## What is needed
A verbatim copy of the records is required, with all pictures left out.

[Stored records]
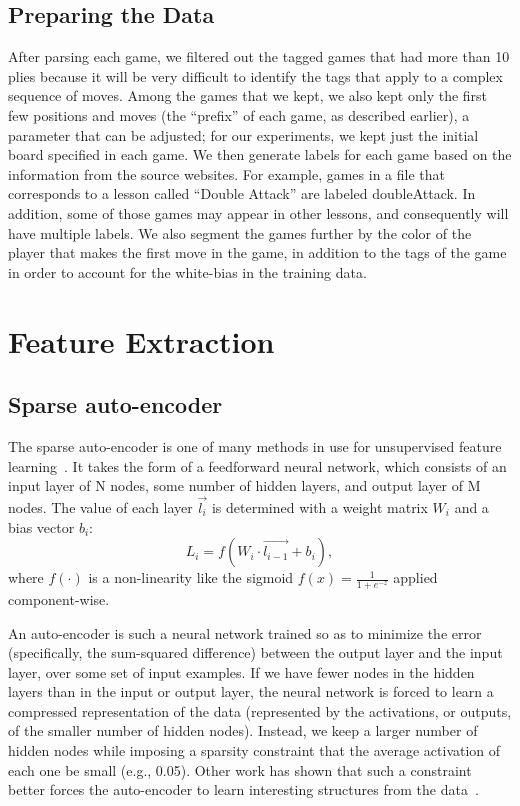 \documentclass[11pt]{article}
\begin{document}
\subsection{Preparing the Data}
After parsing each game, we filtered out the tagged games that had more than 10 plies because it will be very difficult to identify the tags that apply to a complex sequence of moves. Among the games that we kept, we also kept only the first few positions and moves (the ``prefix'' of each game, as described earlier), a parameter that can be adjusted; for our experiments, we kept just the initial board specified in each game. We then generate labels for each game based on the information from the source websites. For example, games in a file that corresponds to a lesson called ``Double Attack'' are labeled doubleAttack. In addition, some of those games may appear in other lessons, and consequently will have multiple labels. We also segment the games further by the color of the player that makes the first move in the game, in addition to the tags of the game in order to account for the white-bias in the training data.

\section{Feature Extraction}
\subsection{Sparse auto-encoder}
The sparse auto-encoder is one of many methods in use for unsupervised feature learning~\cite{Coates}. It takes the form of a feedforward neural network, which consists of an input layer of N nodes, some number of hidden layers, and output layer of M nodes. The value of each layer $\vec{l_i}$ is determined with a weight matrix $W_i$ and a bias vector $b_i$: \[L_i = f(W_i \cdot \vec{l_{i-1}} + b_i),\] where $f(\cdot)$ is a non-linearity like the sigmoid $f(x) = \frac{1}{1 + e^{-z}}$ applied component-wise.

An auto-encoder is such a neural network trained so as to minimize the error (specifically, the sum-squared difference) between the output layer and the input layer, over some set of input examples. If we have fewer nodes in the hidden layers than in the input or output layer, the neural network is forced to learn a compressed representation of the data (represented by the activations, or outputs, of the smaller number of hidden nodes). Instead, we keep a larger number of hidden nodes while imposing a sparsity constraint that the average activation of each one be small (e.g., 0.05). Other work has shown that such a constraint better forces the auto-encoder to learn interesting structures from the data~\cite{bengio}.
\end{document}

## Problem solution
 \documentclass[11pt]{article}
\begin{document}
\subsection{Preparing the Data}
After parsing each game, we filtered out the tagged games that had more than 10 plies because it will be very difficult to identify the tags that apply to a complex sequence of moves. Among the games that we kept, we also kept only the first few positions and moves (the ``prefix'' of each game, as described earlier), a parameter that can be adjusted; for our experiments, we kept just the initial board specified in each game. We then generate labels for each game based on the information from the source websites. For example, games in a file that corresponds to a lesson called ``Double Attack'' are labeled doubleAttack. In addition, some of those games may appear in other lessons, and consequently will have multiple labels. We also segment the games further by the color of the player that makes the first move in the game, in addition to the tags of the game in order to account for the white-bias in the training data.

\section{Feature Extraction}
\subsection{Sparse auto-encoder}
The sparse auto-encoder is one of many methods in use for unsupervised feature learning~\cite{Coates}. It takes the form of a feedforward neural network, which consists of an input layer of N nodes, some number of hidden layers, and output layer of M nodes. The value of each layer $\vec{l_i}$ is determined with a weight matrix $W_i$ and a bias vector $b_i$: \[L_i = f(W_i \cdot \vec{l_{i-1}} + b_i),\] where $f(\cdot)$ is a non-linearity like the sigmoid $f(x) = \frac{1}{1 + e^{-z}}$ applied component-wise.

An auto-encoder is such a neural network trained so as to minimize the error (specifically, the sum-squared difference) between the output layer and the input layer, over some set of input examples. If we have fewer nodes in the hidden layers than in the input or output layer, the neural network is forced to learn a compressed representation of the data (represented by the activations, or outputs, of the smaller number of hidden nodes). Instead, we keep a larger number of hidden nodes while imposing a sparsity constraint that the average activation of each one be small (e.g., 0.05). Other work has shown that such a constraint better forces the auto-encoder to learn interesting structures from the data~\cite{bengio}.
\end{document}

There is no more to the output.